■ How to complete this task
Each line of the data should be duplicated precisely.
─── Task inputs
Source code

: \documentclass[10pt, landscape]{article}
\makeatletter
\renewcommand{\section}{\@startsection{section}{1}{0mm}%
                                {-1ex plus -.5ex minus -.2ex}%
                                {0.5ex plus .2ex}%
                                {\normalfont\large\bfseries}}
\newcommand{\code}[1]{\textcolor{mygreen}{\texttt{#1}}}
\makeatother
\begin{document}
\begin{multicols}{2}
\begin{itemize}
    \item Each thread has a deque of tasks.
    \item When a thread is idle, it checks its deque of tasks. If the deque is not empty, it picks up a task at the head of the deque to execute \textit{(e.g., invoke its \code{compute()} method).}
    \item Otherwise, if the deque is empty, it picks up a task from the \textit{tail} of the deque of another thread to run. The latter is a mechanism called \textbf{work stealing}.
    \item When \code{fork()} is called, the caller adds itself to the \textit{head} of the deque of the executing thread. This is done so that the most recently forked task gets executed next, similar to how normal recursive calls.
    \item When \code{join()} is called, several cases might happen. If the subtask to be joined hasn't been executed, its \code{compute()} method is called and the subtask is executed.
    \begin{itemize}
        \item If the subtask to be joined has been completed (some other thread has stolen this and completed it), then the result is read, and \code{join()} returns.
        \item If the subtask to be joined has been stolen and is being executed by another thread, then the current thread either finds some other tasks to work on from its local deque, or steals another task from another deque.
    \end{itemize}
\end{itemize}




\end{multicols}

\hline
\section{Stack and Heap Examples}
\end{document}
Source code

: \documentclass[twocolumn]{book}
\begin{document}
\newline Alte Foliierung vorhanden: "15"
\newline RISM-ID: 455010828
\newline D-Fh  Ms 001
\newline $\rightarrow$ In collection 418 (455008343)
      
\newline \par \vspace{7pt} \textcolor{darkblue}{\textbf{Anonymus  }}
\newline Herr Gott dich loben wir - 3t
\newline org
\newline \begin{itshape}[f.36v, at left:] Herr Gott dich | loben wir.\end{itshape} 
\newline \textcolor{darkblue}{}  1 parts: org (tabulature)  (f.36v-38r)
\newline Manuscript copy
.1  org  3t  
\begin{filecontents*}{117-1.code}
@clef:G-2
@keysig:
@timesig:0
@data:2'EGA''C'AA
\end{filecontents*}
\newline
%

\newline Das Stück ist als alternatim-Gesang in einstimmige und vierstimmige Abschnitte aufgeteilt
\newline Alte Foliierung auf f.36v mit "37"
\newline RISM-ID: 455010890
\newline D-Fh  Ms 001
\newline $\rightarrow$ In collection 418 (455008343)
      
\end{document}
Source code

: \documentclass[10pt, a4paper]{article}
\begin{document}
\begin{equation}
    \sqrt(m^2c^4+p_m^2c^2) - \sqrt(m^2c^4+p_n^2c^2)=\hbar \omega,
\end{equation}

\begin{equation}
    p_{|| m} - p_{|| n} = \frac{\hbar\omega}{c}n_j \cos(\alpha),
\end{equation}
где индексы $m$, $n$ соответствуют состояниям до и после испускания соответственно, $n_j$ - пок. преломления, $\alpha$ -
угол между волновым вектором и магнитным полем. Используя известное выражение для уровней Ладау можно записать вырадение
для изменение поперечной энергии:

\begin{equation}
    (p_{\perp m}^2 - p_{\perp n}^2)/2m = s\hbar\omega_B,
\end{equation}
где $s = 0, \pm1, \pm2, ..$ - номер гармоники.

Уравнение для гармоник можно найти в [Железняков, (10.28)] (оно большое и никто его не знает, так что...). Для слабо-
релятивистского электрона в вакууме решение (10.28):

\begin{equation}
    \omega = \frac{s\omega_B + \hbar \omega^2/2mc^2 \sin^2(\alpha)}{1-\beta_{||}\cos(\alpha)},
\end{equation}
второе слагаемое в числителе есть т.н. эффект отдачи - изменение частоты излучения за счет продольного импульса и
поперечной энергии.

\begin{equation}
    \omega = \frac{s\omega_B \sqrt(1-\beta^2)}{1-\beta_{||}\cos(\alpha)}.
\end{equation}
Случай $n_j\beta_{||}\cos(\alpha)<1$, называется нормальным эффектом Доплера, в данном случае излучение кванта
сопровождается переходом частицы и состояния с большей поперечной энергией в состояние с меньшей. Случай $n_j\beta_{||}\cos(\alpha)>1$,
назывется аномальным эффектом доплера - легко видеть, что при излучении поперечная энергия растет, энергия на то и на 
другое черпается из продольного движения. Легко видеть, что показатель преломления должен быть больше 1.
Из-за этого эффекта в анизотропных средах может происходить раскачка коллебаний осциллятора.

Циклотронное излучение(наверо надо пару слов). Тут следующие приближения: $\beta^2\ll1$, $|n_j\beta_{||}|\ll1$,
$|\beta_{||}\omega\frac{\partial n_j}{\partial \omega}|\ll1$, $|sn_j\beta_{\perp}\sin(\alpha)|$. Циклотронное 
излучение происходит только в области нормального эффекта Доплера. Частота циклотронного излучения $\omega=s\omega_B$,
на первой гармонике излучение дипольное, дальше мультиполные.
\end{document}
──────
■ Response to this exercise
Source code

: \documentclass[10pt, landscape]{article}
\makeatletter
\renewcommand{\section}{\@startsection{section}{1}{0mm}%
                                {-1ex plus -.5ex minus -.2ex}%
                                {0.5ex plus .2ex}%
                                {\normalfont\large\bfseries}}
\newcommand{\code}[1]{\textcolor{mygreen}{\texttt{#1}}}
\makeatother
\begin{document}
\begin{multicols}{2}
\begin{itemize}
    \item Each thread has a deque of tasks.
    \item When a thread is idle, it checks its deque of tasks. If the deque is not empty, it picks up a task at the head of the deque to execute \textit{(e.g., invoke its \code{compute()} method).}
    \item Otherwise, if the deque is empty, it picks up a task from the \textit{tail} of the deque of another thread to run. The latter is a mechanism called \textbf{work stealing}.
    \item When \code{fork()} is called, the caller adds itself to the \textit{head} of the deque of the executing thread. This is done so that the most recently forked task gets executed next, similar to how normal recursive calls.
    \item When \code{join()} is called, several cases might happen. If the subtask to be joined hasn't been executed, its \code{compute()} method is called and the subtask is executed.
    \begin{itemize}
        \item If the subtask to be joined has been completed (some other thread has stolen this and completed it), then the result is read, and \code{join()} returns.
        \item If the subtask to be joined has been stolen and is being executed by another thread, then the current thread either finds some other tasks to work on from its local deque, or steals another task from another deque.
    \end{itemize}
\end{itemize}




\end{multicols}

\hline
\section{Stack and Heap Examples}
\end{document}
Source code

: \documentclass[twocolumn]{book}
\begin{document}
\newline Alte Foliierung vorhanden: "15"
\newline RISM-ID: 455010828
\newline D-Fh  Ms 001
\newline $\rightarrow$ In collection 418 (455008343)
      
\newline \par \vspace{7pt} \textcolor{darkblue}{\textbf{Anonymus  }}
\newline Herr Gott dich loben wir - 3t
\newline org
\newline \begin{itshape}[f.36v, at left:] Herr Gott dich | loben wir.\end{itshape} 
\newline \textcolor{darkblue}{}  1 parts: org (tabulature)  (f.36v-38r)
\newline Manuscript copy
.1  org  3t  
\begin{filecontents*}{117-1.code}
@clef:G-2
@keysig:
@timesig:0
@data:2'EGA''C'AA
\end{filecontents*}
\newline
%

\newline Das Stück ist als alternatim-Gesang in einstimmige und vierstimmige Abschnitte aufgeteilt
\newline Alte Foliierung auf f.36v mit "37"
\newline RISM-ID: 455010890
\newline D-Fh  Ms 001
\newline $\rightarrow$ In collection 418 (455008343)
      
\end{document}
Source code

: \documentclass[10pt, a4paper]{article}
\begin{document}
\begin{equation}
    \sqrt(m^2c^4+p_m^2c^2) - \sqrt(m^2c^4+p_n^2c^2)=\hbar \omega,
\end{equation}

\begin{equation}
    p_{|| m} - p_{|| n} = \frac{\hbar\omega}{c}n_j \cos(\alpha),
\end{equation}
где индексы $m$, $n$ соответствуют состояниям до и после испускания соответственно, $n_j$ - пок. преломления, $\alpha$ -
угол между волновым вектором и магнитным полем. Используя известное выражение для уровней Ладау можно записать вырадение
для изменение поперечной энергии:

\begin{equation}
    (p_{\perp m}^2 - p_{\perp n}^2)/2m = s\hbar\omega_B,
\end{equation}
где $s = 0, \pm1, \pm2, ..$ - номер гармоники.

Уравнение для гармоник можно найти в [Железняков, (10.28)] (оно большое и никто его не знает, так что...). Для слабо-
релятивистского электрона в вакууме решение (10.28):

\begin{equation}
    \omega = \frac{s\omega_B + \hbar \omega^2/2mc^2 \sin^2(\alpha)}{1-\beta_{||}\cos(\alpha)},
\end{equation}
второе слагаемое в числителе есть т.н. эффект отдачи - изменение частоты излучения за счет продольного импульса и
поперечной энергии.

\begin{equation}
    \omega = \frac{s\omega_B \sqrt(1-\beta^2)}{1-\beta_{||}\cos(\alpha)}.
\end{equation}
Случай $n_j\beta_{||}\cos(\alpha)<1$, называется нормальным эффектом Доплера, в данном случае излучение кванта
сопровождается переходом частицы и состояния с большей поперечной энергией в состояние с меньшей. Случай $n_j\beta_{||}\cos(\alpha)>1$,
назывется аномальным эффектом доплера - легко видеть, что при излучении поперечная энергия растет, энергия на то и на 
другое черпается из продольного движения. Легко видеть, что показатель преломления должен быть больше 1.
Из-за этого эффекта в анизотропных средах может происходить раскачка коллебаний осциллятора.

Циклотронное излучение(наверо надо пару слов). Тут следующие приближения: $\beta^2\ll1$, $|n_j\beta_{||}|\ll1$,
$|\beta_{||}\omega\frac{\partial n_j}{\partial \omega}|\ll1$, $|sn_j\beta_{\perp}\sin(\alpha)|$. Циклотронное 
излучение происходит только в области нормального эффекта Доплера. Частота циклотронного излучения $\omega=s\omega_B$,
на первой гармонике излучение дипольное, дальше мультиполные.
\end{document}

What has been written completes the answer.